[Document images with source code]
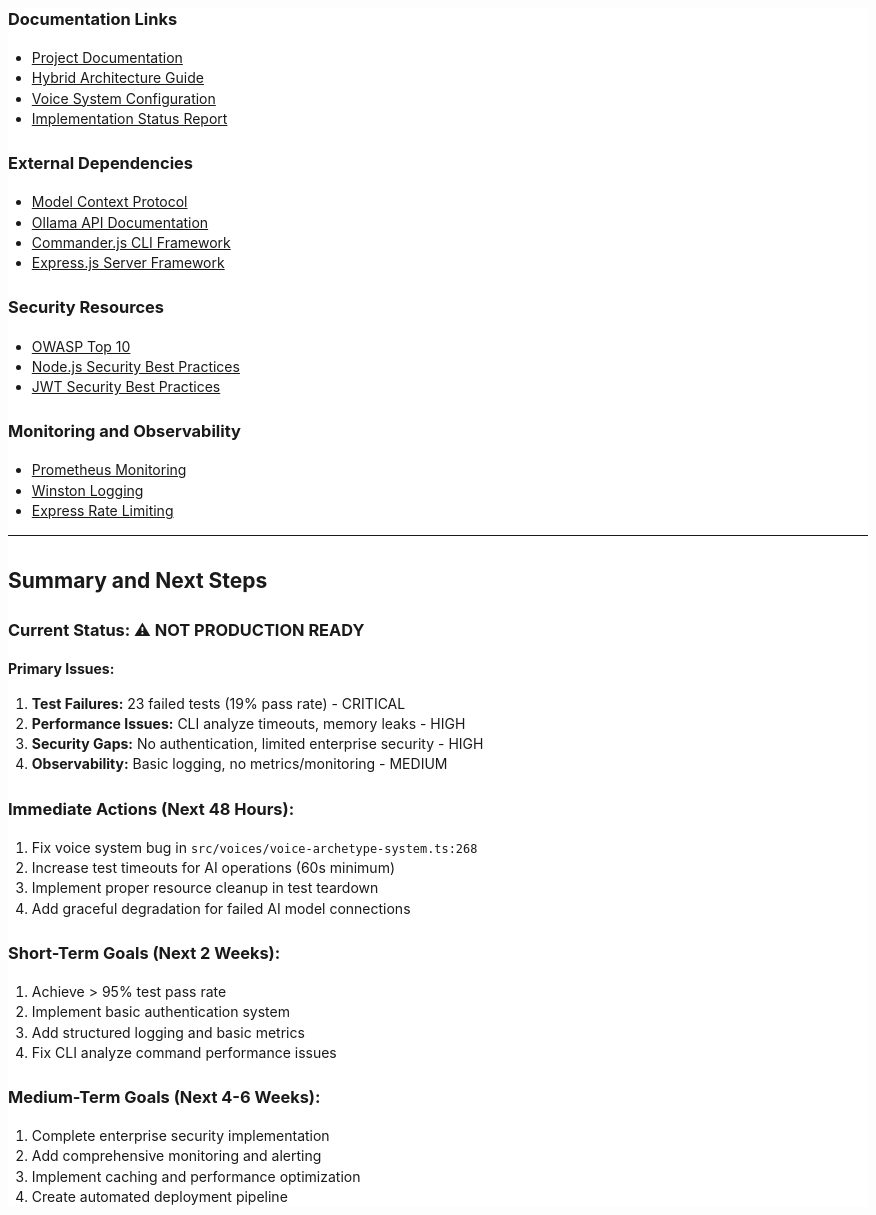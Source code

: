 ### Documentation Links
- [Project Documentation](./Docs/README.md)
- [Hybrid Architecture Guide](./Docs/Hybrid-LLM-Architecture.md)  
- [Voice System Configuration](./Docs/Advanced-Voice-Configuration.md)
- [Implementation Status Report](./Docs/SESSION_REPORT_2025-08-20_COMPREHENSIVE_FIXES.md)

### External Dependencies
- [Model Context Protocol](https://github.com/modelcontextprotocol/servers)
- [Ollama API Documentation](https://github.com/ollama/ollama/blob/main/docs/api.md)
- [Commander.js CLI Framework](https://github.com/tj/commander.js)
- [Express.js Server Framework](https://expressjs.com/)

### Security Resources
- [OWASP Top 10](https://owasp.org/www-project-top-ten/)
- [Node.js Security Best Practices](https://nodejs.org/en/docs/guides/security/)
- [JWT Security Best Practices](https://auth0.com/blog/a-look-at-the-latest-draft-for-jwt-bcp/)

### Monitoring and Observability
- [Prometheus Monitoring](https://prometheus.io/docs/)
- [Winston Logging](https://github.com/winstonjs/winston)
- [Express Rate Limiting](https://github.com/nfriedly/express-rate-limit)

---

## Summary and Next Steps

### Current Status: ⚠️ NOT PRODUCTION READY
**Primary Issues:**
1. **Test Failures:** 23 failed tests (19% pass rate) - CRITICAL
2. **Performance Issues:** CLI analyze timeouts, memory leaks - HIGH
3. **Security Gaps:** No authentication, limited enterprise security - HIGH
4. **Observability:** Basic logging, no metrics/monitoring - MEDIUM

### Immediate Actions (Next 48 Hours):
1. Fix voice system bug in `src/voices/voice-archetype-system.ts:268`
2. Increase test timeouts for AI operations (60s minimum)  
3. Implement proper resource cleanup in test teardown
4. Add graceful degradation for failed AI model connections

### Short-Term Goals (Next 2 Weeks):
1. Achieve > 95% test pass rate
2. Implement basic authentication system
3. Add structured logging and basic metrics
4. Fix CLI analyze command performance issues

### Medium-Term Goals (Next 4-6 Weeks):  
1. Complete enterprise security implementation
2. Add comprehensive monitoring and alerting
3. Implement caching and performance optimization
4. Create automated deployment pipeline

▶ Activity: Print every entry above again, exactly as written. Leave the images out.

▶ Exercise solution:
Source code

: ### Documentation Links
- [Project Documentation](./Docs/README.md)
- [Hybrid Architecture Guide](./Docs/Hybrid-LLM-Architecture.md)  
- [Voice System Configuration](./Docs/Advanced-Voice-Configuration.md)
- [Implementation Status Report](./Docs/SESSION_REPORT_2025-08-20_COMPREHENSIVE_FIXES.md)

### External Dependencies
- [Model Context Protocol](https://github.com/modelcontextprotocol/servers)
- [Ollama API Documentation](https://github.com/ollama/ollama/blob/main/docs/api.md)
- [Commander.js CLI Framework](https://github.com/tj/commander.js)
- [Express.js Server Framework](https://expressjs.com/)

### Security Resources
- [OWASP Top 10](https://owasp.org/www-project-top-ten/)
- [Node.js Security Best Practices](https://nodejs.org/en/docs/guides/security/)
- [JWT Security Best Practices](https://auth0.com/blog/a-look-at-the-latest-draft-for-jwt-bcp/)

### Monitoring and Observability
- [Prometheus Monitoring](https://prometheus.io/docs/)
- [Winston Logging](https://github.com/winstonjs/winston)
- [Express Rate Limiting](https://github.com/nfriedly/express-rate-limit)

---

## Summary and Next Steps

### Current Status: ⚠️ NOT PRODUCTION READY
**Primary Issues:**
1. **Test Failures:** 23 failed tests (19% pass rate) - CRITICAL
2. **Performance Issues:** CLI analyze timeouts, memory leaks - HIGH
3. **Security Gaps:** No authentication, limited enterprise security - HIGH
4. **Observability:** Basic logging, no metrics/monitoring - MEDIUM

### Immediate Actions (Next 48 Hours):
1. Fix voice system bug in `src/voices/voice-archetype-system.ts:268`
2. Increase test timeouts for AI operations (60s minimum)  
3. Implement proper resource cleanup in test teardown
4. Add graceful degradation for failed AI model connections

### Short-Term Goals (Next 2 Weeks):
1. Achieve > 95% test pass rate
2. Implement basic authentication system
3. Add structured logging and basic metrics
4. Fix CLI analyze command performance issues

### Medium-Term Goals (Next 4-6 Weeks):  
1. Complete enterprise security implementation
2. Add comprehensive monitoring and alerting
3. Implement caching and performance optimization
4. Create automated deployment pipeline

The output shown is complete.